One of the highlights of my participation in the recently concluded Ake Arts and Book Festival was at a panel I moderated titled “Teacher Don’t Teach Me Nonsense: Taming Colonial Tongues”. In that panel were Mukoma wa Ngugi (writer and son of prominent African writer and perennial Nobel favourite Ngugi wa Thiong’o), Kei Miller (a Caribbean novelist and poet), and Eghosa Imasuen (author and publisher from Kachifo Farafina). Our task was to examine the use of languages in contemporary fiction by African writers, perhaps with hopes of prescribing a better dynamic for the future. It was during that panel that this new Mabati-Cornell Kiswahili Prize for African Literature was first announced, a prize that broke new grounds for being the first major prize on the continent that awards literature in indigenous languages.

The discussion on the panel had focused on this issue itself, examining the complexities of contemporary language use and the logic in the argument of those who insist that English has already taken root as one of Africa’s languages. If not the largest, certainly the one with the most reach around the continent. But nagging us back to the importance of using languages native to the continent in literatures documenting hopes, aspirations and experiences on/of the same continent, was the embarrassing lack of a large industry among intellectuals for publishing in the native language. Excepting Miller (who is from Jamaica) whose first and only language is English and its creolized cousin (the Jamaican patois), the argument eventually coalesced into the diametric poles of Ngugi’s description of the use of English in the third world “metaphysical empire” and Eghosa’s acceptance of English (this time of the Nigerian variation) as a first and most intimate language. It’s an old debate, featuring Ngugi wa Thiong’o and Chinua Achebe. I highly recommend this video too, as well as this review by Mukoma’s of the recently published Africa 39, anthology.

Why do Nigerian publishers shy away from publishing in Yoruba, or Igbo, or Hausa, to start with the country’s biggest languages? According to Eghosa, the publisher on the panel, it has to do with the nature of the market. In the Q&A, Bibi Bakare (publisher at Cassava Republic) rejected this premise, citing the case of Onitsha market literature and a number of locally produced literature in northern Nigeria that have sold out in the hundreds of thousands through mostly informal means.
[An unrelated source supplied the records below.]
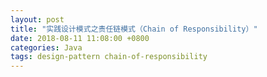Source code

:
 ```yaml
---
layout: post
title: "实践设计模式之责任链模式（Chain of Responsibility）"
date: 2018-08-11 11:08:00 +0800
categories: Java
tags: design-pattern chain-of-responsibility
---
```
Unfortunately, the panel ended too abruptly for the discussion to thrive. The consensus however appeared to have favoured the resurgence of literature in African language through a conscious and concert effort by those concerned. English, after all, isn’t going away anytime soon. It will never have a reason to worry about any threat to its existence. We can’t say the same of the indigenous languages of the continent.
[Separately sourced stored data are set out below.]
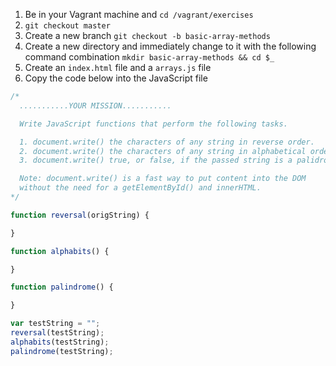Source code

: 1. Be in your Vagrant machine and `cd /vagrant/exercises`
1. `git checkout master`
1. Create a new branch `git checkout -b basic-array-methods`
1. Create a new directory and immediately change to it with the following command combination `mkdir basic-array-methods && cd $_`
1. Create an `index.html` file and a `arrays.js` file
1. Copy the code below into the JavaScript file

```js
/*
  ...........YOUR MISSION...........

  Write JavaScript functions that perform the following tasks.

  1. document.write() the characters of any string in reverse order.
  2. document.write() the characters of any string in alphabetical order.
  3. document.write() true, or false, if the passed string is a palidrome.

  Note: document.write() is a fast way to put content into the DOM 
  without the need for a getElementById() and innerHTML.
*/

function reversal(origString) {

}

function alphabits() {

}

function palindrome() {

}

var testString = "";
reversal(testString);
alphabits(testString);
palindrome(testString);
```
I have just watched a music video by Nigerian hip-hop rave of the moment, Olamide, whose fusion of Yoruba slangs, proverbs, and codes with sparse English and pidgin  English words stands out in a unique genre, made famous by the now late DaGrin a few years ago. What the success of people like DaGrin, Olamide, Olu Maintain, etc teach us with respect to language is that the market for local language in art production is still a booming one. It will only take the courage to take the risk, and the conviction to persist. The market usually responds to novelty and dynamism more than they do compliance and monotony. The inauguration of the Mabati-Cornell Prize is just the start. We need even more of those types of incentives for literature in African languages, for works in translation, for bold new experiment s that reject the bland consensus that English has won. We are richer for more ways of expression, not just in style and content, but also in language. Our literature (and, most importantly, our imagination) and our cultural experiences will be the richer for it.